Does that sound right? She adds essential oils but I want to use fragrance oil as I read on this forum that essential oils don't hold the smell as well but I'm not sure how much fragrance oil is safe to add? They are sold by the ml here.

Do you think 25ml would be enough or too much?

Thanks


----------



## PrairieCraft (Oct 18, 2010)

The best I can figure you need about 74ml of FO.  Everything should be measured in weight though so, 31g.
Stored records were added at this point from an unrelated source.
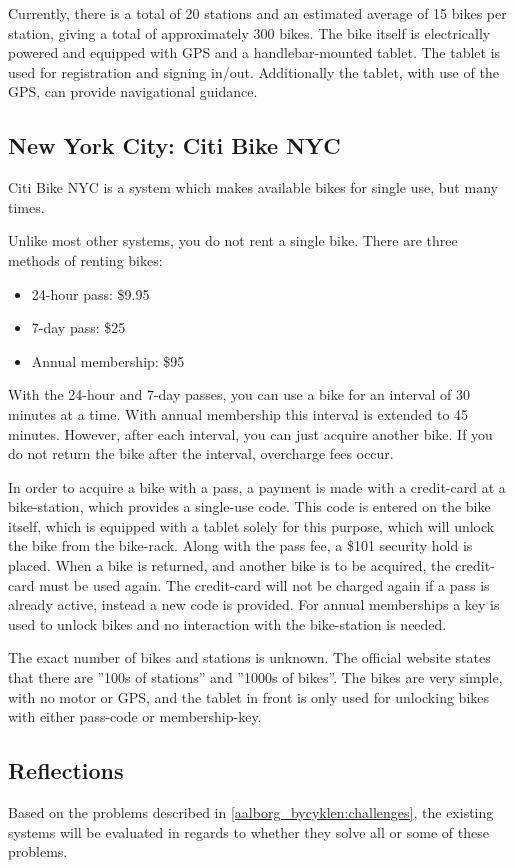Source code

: Currently, there is a total of 20 stations and an estimated average of 15 bikes per station, giving a total of approximately 300 bikes.
The bike itself is electrically powered and equipped with GPS and a handlebar-mounted tablet.
The tablet is used for registration and signing in/out.
Additionally the tablet, with use of the GPS, can provide navigational guidance.

\subsection{New York City: Citi Bike NYC}
Citi Bike NYC\cite{nyc_citibike} is a system which makes available bikes for single use, but many times.

Unlike most other systems, you do not rent a single bike.
There are three methods of renting bikes:

\begin{itemize}
\item 24-hour pass: \$9.95
\item 7-day pass: \$25
\item Annual membership: \$95
\end{itemize}

With the 24-hour and 7-day passes, you can use a bike for an interval of 30 minutes at a time.
With annual membership this interval is extended to 45 minutes.
However, after each interval, you can just acquire another bike.
If you do not return the bike after the interval, overcharge fees occur.

In order to acquire a bike with a pass, a payment is made with a credit-card at a bike-station, which provides a single-use code.
This code is entered on the bike itself, which is equipped with a tablet solely for this purpose, which will unlock the bike from the bike-rack.
Along with the pass fee, a \$101 security hold is placed.
When a bike is returned, and another bike is to be acquired, the credit-card must be used again.
The credit-card will not be charged again if a pass is already active, instead a new code is provided.
For annual memberships a key is used to unlock bikes and no interaction with the bike-station is needed.

The exact number of bikes and stations is unknown.
The official website states that there are ''100s of stations'' and ''1000s of bikes''.
The bikes are very simple, with no motor or GPS, and the tablet in front is only used for unlocking bikes with either pass-code or membership-key.

\subsection{Reflections}
Based on the problems described in \cref{aalborg_bycyklen:challenges}, the existing systems will be evaluated in regards to whether they solve all or some of these problems.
Someone correct me if I'm wrong, numbers are not my strong point.  If it weren't for soapcalc I would not be making soap.


----------



## cwarren (Oct 18, 2010)

hailinguk said:
			
		

> Hi,
> 
> I think it's because on the tutorial, the olive oil and sunflower oil are liquids and the other 2 are weighed in solid form before she melts them?
> 
> ...


is this on internet ? van you post a link ?


----------



## Healinya (Oct 18, 2010)

I'm not very good with the metric system, but this is pretty close to the recipe.

28% coconut
36% olive
36% sunflower
'
total oil weight 4.8lbs, 78oz, 2215grams

superfat is 10% and lye concentration is 24.8%

To get the fo amount, a tried .5 ounce per pound of oil, that's about 2.5 ounces.. when I changed it to 30 grams per kilo (I think that's pretty close) it suugested 66 grams.. done on soapcalc.com

I don't care for the recipe myself.. I've never used that much sunflower, I'd expect it to go turn rancid (which you would notice in the form of 'Dreaded Orange Spots'. Also, that's a lot of water to me. What I would do is lower the sunflower to 10-15% (actually, I wouldn't use it at all, but you may like it more than me) add between 20-25% lard or palm oil. 

One tip that I think is almost unanimous with all sapmakers is to think in terms of percents % and measure everything by weight, not volume.


----------



## hailinguk (Oct 18, 2010)

Hi,

Thanks for your replies, much appreciated.

It was on Kistrys Homemade Christmas last year - the link to the recipe is here: 

http://www.channel4.com/4homes/design-s ... 2_p_1.html

I just want to get a good basic recipe that I can just adapt with different fragrance oils etc.

I've found lots of recipes online, the only problem is that when they call for olive oil or fragrance oil in grams I have no idea what the equivalent is in mls because the online store I'm buying my supplies from only sells them in mls. 

Someone referred me to this website earlier (http://www.onlineconversion.com/weight_ ... ooking.htm) for converting but I just want to check this is right. It says 500 grams of olive oil is 617ml. Does that sound right?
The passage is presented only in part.